Of course, some of the lessons drawn from Titanic’s loss have been useful ones, particularly with respect to the technical issues of lifeboats, communications, and iceberg avoidance.  But perhaps the greatest, and most difficult, of all the lessons we have taken from Titanic is the simplest and oldest one of all, expressed in the old English proverb “Man proposes; God disposes.”  Put another, perhaps more secular way, we may not own this joint after all.

A hundred years after that Night to Remember, we still do well to remember that we venture upon the sea at the sea’s own sufferance; we are but guests upon the bosom of the deep, whether we go down to the sea in ships, whether we walk upon the waters on surfboards, or seek to match our swimming prowess against the power of the waves.

The sea, from which our most distant ancestors emerged, still calls us; it still tempts us, and it still reminds us when we venture upon it that in fact we don’t own this joint; the ocean can still kick our ass.

Yet, as much as the ocean can be a stern taskmaster, it also can call forth the noblest impulses of human nature -the capacity for vicarious self-sacrifice, the capacity for compassion, and the capacity to learn from disaster.  After any tragedy, we pick up, we carry on, and we pray for those whom we have loved, whether as family or simply because they were our fellow human beings, but whom see no more.
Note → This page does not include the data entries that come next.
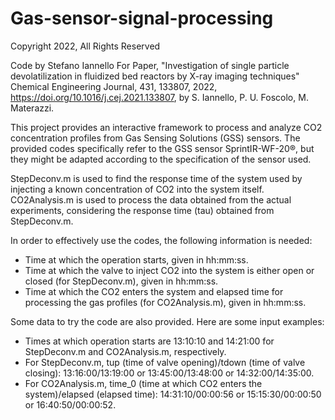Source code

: # Gas-sensor-signal-processing
Copyright 2022, All Rights Reserved

Code by Stefano Iannello For Paper, "Investigation of single particle devolatilization in fluidized bed reactors by X-ray imaging techniques" Chemical Engineering Journal, 431, 133807, 2022, https://doi.org/10.1016/j.cej.2021.133807, by S. Iannello, P. U. Foscolo, M. Materazzi.

This project provides an interactive framework to process and analyze CO2 concentration profiles from Gas Sensing Solutions (GSS) sensors. The provided codes specifically refer to the GSS sensor SprintIR-WF-20®, but they might be adapted according to the specification of the sensor used.

StepDeconv.m is used to find the response time of the system used by injecting a known concentration of CO2 into the system itself. CO2Analysis.m is used to process the data obtained from the actual experiments, considering the response time (tau) obtained from StepDeconv.m.

In order to effectively use the codes, the following information is needed:
  - Time at which the operation starts, given in hh:mm:ss.
  - Time at which the valve to inject CO2 into the system is either open or closed (for StepDeconv.m), given in hh:mm:ss.
  - Time at which the CO2 enters the system and elapsed time for processing the gas profiles (for CO2Analysis.m), given in hh:mm:ss.

Some data to try the code are also provided. Here are some input examples:
  - Times at which operation starts are 13:10:10 and 14:21:00 for StepDeconv.m and CO2Analysis.m, respectively.
  - For StepDeconv.m, tup (time of valve opening)/tdown (time of valve closing): 13:16:00/13:19:00 or 13:45:00/13:48:00 or 14:32:00/14:35:00.
  - For CO2Analysis.m, time_0 (time at which CO2 enters the system)/elapsed (elapsed time): 14:31:10/00:00:56 or 15:15:30/00:00:50 or 16:40:50/00:00:52.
So, for those who never completed their voyage aboard RMS Titanic a century ago, Requiem æternam dona eii, Domine, et lux perpetua luceat eii. Requiescant in pace. Amen.  Rest eternal grant unto them, O Lord, and may light perpetual shine on them, and may they rest in peace.  Amen.

-xxx-

PAUL S. MARCHAND is an attorney who lives and works in Cathedral City, California.  He is grateful that his grandmother’s family missed their date with destiny aboard Titanic, and made the crossing on another, less famous White Star vessel.  The views contained herein are his own, and are not intended, and should not be construed, as legal advice, though one should always steer clear of icebergs.